Vous êtes dirigeant d’une entreprise et vous vous interrogez sur le sort que vous devez réserver aux données personnelles de votre salarié au regard du RGPD, notamment après son départ ?
Cet article a pour objectifs de présenter des clés de lecture du droit et d’apporter des réponses pratiques.
Quelles sont les obligations de l’employeur et les droits du salarié au regard du RGPD ?
Pourquoi le RGPD s’applique ?
Avant toute chose, il convient de rappeler que le RGPD n’a vocation à s’appliquer que lorsqu’il s’agit de données à caractère personnel.
💡 Pour rappel, l’article 4 RGPD prévoit qu’une donnée personnelle est à toute information se rapportant à une personne physique identifiée ou identifiable directement (exemple : nom et prénom) ou indirectement (exemple : le numéro de sécurité sociale, une adresse courriel, l’enregistrement des conservations).

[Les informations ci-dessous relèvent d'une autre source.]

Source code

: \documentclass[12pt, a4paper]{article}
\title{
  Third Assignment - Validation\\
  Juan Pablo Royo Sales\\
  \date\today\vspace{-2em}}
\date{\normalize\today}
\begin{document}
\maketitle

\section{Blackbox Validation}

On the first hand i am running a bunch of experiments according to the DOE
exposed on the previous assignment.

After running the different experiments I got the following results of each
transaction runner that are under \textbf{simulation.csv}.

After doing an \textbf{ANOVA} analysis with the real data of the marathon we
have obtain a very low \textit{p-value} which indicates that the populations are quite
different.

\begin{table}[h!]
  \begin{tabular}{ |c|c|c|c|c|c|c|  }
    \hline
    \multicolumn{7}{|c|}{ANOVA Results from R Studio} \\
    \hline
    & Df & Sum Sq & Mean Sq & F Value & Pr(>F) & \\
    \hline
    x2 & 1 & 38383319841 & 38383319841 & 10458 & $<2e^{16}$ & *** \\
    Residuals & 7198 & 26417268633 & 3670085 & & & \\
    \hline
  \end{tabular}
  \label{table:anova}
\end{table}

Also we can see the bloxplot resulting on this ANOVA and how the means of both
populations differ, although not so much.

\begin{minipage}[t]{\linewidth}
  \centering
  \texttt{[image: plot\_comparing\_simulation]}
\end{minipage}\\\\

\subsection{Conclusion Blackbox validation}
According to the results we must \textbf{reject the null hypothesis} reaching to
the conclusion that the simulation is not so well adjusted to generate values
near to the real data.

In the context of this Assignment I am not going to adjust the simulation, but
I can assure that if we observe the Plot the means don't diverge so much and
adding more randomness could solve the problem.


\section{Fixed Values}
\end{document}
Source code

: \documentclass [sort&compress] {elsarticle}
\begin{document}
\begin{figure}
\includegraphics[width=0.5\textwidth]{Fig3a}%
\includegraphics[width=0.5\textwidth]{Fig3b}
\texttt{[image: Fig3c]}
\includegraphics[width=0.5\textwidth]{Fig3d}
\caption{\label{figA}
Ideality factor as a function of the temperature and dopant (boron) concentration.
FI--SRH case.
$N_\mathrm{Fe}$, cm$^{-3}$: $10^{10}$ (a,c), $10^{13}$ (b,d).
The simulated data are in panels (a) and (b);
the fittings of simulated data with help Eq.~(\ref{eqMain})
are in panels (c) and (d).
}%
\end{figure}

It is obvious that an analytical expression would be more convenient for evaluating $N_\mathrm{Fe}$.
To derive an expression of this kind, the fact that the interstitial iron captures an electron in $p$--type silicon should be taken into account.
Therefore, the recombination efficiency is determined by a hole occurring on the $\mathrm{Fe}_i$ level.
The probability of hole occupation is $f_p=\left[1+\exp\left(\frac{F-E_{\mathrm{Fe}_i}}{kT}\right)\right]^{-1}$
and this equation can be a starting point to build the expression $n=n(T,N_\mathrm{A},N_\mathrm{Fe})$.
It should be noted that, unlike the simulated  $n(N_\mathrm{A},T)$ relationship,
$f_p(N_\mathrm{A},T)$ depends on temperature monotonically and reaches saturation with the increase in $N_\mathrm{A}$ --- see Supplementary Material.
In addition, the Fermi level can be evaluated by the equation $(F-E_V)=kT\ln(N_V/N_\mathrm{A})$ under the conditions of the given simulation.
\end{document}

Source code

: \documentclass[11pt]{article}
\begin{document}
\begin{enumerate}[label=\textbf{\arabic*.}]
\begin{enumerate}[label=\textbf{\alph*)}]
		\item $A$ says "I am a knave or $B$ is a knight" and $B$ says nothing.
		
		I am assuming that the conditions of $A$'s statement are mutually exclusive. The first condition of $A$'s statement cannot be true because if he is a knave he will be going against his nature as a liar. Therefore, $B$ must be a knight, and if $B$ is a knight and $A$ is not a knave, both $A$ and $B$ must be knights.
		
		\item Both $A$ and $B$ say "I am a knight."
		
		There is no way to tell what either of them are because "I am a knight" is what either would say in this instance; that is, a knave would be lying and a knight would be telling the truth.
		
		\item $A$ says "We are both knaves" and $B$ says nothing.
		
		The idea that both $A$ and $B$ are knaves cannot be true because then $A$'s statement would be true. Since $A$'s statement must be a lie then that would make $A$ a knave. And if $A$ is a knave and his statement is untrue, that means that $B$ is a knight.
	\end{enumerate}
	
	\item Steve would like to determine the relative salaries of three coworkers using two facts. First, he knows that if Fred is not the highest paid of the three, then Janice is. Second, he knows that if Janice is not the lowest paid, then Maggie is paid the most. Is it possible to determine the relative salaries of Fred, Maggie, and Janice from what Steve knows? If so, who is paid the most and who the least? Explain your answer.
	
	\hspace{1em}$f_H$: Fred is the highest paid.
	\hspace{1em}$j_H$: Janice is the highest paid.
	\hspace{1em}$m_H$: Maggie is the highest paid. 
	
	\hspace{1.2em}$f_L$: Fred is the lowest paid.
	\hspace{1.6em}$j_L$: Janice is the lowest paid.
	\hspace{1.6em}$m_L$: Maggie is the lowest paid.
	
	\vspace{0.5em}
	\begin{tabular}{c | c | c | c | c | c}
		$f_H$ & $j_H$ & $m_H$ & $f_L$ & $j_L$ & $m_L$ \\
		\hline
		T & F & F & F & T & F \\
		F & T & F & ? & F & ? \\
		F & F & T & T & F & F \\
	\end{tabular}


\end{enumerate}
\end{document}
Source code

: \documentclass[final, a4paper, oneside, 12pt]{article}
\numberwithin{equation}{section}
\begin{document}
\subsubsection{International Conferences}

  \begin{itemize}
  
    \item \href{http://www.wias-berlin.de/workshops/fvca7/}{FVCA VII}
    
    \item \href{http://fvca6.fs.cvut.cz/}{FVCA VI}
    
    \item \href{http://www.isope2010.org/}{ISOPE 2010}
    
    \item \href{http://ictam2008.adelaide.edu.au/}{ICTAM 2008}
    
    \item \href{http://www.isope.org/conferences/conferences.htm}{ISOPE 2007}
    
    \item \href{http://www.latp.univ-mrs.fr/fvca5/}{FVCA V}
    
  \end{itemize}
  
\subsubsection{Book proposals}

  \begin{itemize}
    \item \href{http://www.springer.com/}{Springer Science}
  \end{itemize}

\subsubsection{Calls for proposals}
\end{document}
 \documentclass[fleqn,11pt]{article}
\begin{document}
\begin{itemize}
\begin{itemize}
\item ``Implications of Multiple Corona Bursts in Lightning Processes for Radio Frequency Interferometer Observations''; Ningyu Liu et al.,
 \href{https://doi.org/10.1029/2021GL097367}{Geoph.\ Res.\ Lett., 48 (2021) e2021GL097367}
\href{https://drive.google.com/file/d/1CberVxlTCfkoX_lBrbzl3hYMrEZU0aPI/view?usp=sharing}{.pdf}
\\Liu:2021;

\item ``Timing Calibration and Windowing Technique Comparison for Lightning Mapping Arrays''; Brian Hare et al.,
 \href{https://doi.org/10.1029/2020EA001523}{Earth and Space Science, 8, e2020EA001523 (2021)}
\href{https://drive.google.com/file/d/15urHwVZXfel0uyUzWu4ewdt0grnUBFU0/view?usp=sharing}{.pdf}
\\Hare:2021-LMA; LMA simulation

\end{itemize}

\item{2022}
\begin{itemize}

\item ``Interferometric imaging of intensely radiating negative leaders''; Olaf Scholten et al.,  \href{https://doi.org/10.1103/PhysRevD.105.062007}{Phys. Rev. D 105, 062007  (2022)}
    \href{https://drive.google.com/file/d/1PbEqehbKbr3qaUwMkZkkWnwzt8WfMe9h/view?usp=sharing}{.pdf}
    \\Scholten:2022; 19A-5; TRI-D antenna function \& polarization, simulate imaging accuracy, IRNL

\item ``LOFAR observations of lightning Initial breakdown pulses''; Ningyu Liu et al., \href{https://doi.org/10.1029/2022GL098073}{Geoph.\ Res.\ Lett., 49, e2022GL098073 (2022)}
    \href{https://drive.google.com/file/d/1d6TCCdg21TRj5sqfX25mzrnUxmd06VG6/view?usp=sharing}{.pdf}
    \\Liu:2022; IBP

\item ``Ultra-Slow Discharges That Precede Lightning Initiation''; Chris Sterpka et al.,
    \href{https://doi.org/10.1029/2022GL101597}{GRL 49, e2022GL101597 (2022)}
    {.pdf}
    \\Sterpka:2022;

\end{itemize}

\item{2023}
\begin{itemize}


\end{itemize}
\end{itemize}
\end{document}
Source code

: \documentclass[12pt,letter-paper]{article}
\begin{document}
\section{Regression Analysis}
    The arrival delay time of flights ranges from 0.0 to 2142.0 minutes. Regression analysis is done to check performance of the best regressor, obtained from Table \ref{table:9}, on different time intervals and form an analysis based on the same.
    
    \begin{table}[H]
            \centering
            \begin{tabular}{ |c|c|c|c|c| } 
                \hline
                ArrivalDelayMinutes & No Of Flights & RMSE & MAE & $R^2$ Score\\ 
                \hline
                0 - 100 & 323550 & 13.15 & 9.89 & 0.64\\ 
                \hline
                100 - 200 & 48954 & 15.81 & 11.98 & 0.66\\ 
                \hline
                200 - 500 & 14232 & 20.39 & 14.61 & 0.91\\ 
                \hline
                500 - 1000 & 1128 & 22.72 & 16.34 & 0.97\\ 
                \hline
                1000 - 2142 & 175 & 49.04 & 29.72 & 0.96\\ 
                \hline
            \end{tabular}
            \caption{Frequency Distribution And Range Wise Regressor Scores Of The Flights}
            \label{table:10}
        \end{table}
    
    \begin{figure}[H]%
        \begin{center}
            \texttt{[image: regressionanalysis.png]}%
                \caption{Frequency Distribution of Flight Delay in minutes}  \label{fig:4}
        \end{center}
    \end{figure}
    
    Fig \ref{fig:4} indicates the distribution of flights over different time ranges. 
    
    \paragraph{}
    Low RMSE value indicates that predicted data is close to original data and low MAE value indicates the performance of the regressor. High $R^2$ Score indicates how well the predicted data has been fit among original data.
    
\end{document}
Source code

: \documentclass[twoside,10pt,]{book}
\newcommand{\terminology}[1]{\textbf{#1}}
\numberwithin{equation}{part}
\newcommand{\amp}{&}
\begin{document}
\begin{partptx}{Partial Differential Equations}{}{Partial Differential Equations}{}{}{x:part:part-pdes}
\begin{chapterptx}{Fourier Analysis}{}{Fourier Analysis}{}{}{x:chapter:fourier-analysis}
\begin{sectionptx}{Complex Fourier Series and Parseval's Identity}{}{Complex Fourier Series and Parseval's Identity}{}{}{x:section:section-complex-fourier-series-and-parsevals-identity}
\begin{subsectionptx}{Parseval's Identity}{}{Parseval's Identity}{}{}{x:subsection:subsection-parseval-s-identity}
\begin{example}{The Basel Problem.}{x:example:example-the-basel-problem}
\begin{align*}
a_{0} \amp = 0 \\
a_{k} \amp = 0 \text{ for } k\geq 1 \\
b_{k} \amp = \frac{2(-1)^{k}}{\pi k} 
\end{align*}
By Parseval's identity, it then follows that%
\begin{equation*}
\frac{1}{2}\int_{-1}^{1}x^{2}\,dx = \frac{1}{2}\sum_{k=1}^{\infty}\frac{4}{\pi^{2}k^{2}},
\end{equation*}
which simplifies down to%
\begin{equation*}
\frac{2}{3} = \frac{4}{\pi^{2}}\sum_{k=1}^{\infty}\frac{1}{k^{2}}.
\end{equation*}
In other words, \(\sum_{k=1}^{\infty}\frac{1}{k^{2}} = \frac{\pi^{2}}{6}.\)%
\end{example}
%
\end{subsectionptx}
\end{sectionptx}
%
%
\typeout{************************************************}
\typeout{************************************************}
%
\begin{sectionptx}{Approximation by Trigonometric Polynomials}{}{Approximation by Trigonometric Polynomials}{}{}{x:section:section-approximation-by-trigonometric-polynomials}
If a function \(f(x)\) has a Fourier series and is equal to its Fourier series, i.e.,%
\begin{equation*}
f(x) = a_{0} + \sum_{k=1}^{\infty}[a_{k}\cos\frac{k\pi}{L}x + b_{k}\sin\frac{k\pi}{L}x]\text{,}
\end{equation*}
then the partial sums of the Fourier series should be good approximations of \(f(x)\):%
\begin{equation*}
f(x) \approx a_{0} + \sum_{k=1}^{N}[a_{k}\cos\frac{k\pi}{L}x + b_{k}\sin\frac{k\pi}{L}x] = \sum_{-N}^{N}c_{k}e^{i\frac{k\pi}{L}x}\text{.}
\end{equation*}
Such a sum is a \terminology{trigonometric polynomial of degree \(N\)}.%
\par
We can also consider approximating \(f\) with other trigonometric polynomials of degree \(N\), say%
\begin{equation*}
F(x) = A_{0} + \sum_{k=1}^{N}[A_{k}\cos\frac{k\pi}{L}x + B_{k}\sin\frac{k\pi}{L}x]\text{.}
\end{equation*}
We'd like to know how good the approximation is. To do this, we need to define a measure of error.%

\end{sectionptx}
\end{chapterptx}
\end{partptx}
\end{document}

Dès lors, toutes les données qui permettent de remonter à une personne physique, en l’occurrence un salarié, sont de la donnée à caractère personnel. Voici quelques exemples :
- Lors de son recrutement : CV, lettre de motivation, lettres de recommandation.
- Lors de son embauche : coordonnées bancaires, contrat de travail, numéro de sécurité sociale.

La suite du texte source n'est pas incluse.